A-Frame House in Japan Is a Minimalist Dream

Hara House isn't your cheap and cheerful little cabin, but there is a lot to love.

The interior of the Hara House. Pictured here is the dining area.

Isamu Murai

In a time when every design website loves little boxes, I love an A-frame. For the cost of your typical tiny house and probably not much more material, you can have far more floor area. I previously noted:

"A-frames are all about minimizing one’s footprint, about using as little material as possible. They are incredibly efficient, easy to build. Roofing is the cheapest material in a house and they are mostly roofing. You don’t need a crane and you don’t need to be a welder."
Hara House from exterior

Isamu Murai

And then we have Hara House, a modern A-frame with a capital A in Nigata, Japan, designed by Takeru Shoji Architects. Like most A-frames and most Japanese interior photographs, it is seriously minimal. As Alexandra Lange wrote in Curbed, "Staying low, and furnishing minimally, is the best way to take advantage of an abundance of floor and a pittance of wall."

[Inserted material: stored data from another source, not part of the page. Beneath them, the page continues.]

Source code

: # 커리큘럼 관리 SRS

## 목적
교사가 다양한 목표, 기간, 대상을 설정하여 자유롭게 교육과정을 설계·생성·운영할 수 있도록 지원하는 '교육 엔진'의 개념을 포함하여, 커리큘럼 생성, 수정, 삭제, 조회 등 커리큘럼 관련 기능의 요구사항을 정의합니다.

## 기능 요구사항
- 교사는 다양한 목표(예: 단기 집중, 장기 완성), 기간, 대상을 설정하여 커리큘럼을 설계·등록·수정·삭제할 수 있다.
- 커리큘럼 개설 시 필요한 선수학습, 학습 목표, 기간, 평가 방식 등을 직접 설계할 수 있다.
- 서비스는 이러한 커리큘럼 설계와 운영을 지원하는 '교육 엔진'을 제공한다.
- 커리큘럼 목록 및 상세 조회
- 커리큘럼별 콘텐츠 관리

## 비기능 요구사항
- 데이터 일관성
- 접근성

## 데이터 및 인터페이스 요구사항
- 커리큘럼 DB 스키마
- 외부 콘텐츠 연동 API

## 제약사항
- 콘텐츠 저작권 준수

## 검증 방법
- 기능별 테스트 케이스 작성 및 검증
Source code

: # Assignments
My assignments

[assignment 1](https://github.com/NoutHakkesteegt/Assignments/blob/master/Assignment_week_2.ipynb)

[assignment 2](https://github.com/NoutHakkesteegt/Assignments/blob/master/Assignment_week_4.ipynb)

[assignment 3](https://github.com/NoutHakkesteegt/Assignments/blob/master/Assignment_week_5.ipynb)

View of full tent with office

Isamu Murai

Hara House is built out of 5-inch square timbers set 6 feet apart. "That structure creates an image of a large tent; a stiff, yet giving structure that assimilates all human behaviors," said Takeru Shoji Architects in a press release. "Storage, partitions, and private rooms have been removed as much as possible in order to simulate one large open space that adapts to the user’s needs."

That makes life easier. As Lange notes, there often isn't much storage.

"In an A-frame, there are few closets, so it must remain eternally Kondo-ed. In an A-frame, there’s little privacy, so the family has to gather around the fireplace or run around outside. Indoor-outdoor living and informal entertaining were the style of the day in the 1950s, as they are now, and you cannot be any other way in an A-frame. Leisure is part of their very character."
Storage under floor

Isamu Murai

There is an interesting storage feature under the living room floor, which is raised to bench height and acts as seating for the dining room. You can't get more minimal than that.

view down from loft

Isamu Murai

Hara House benefits from the fact that it is apparently part of a group of buildings that were already present on-site, including "a parents' house, storage areas, and private rooms." This is probably how it can be so minimal.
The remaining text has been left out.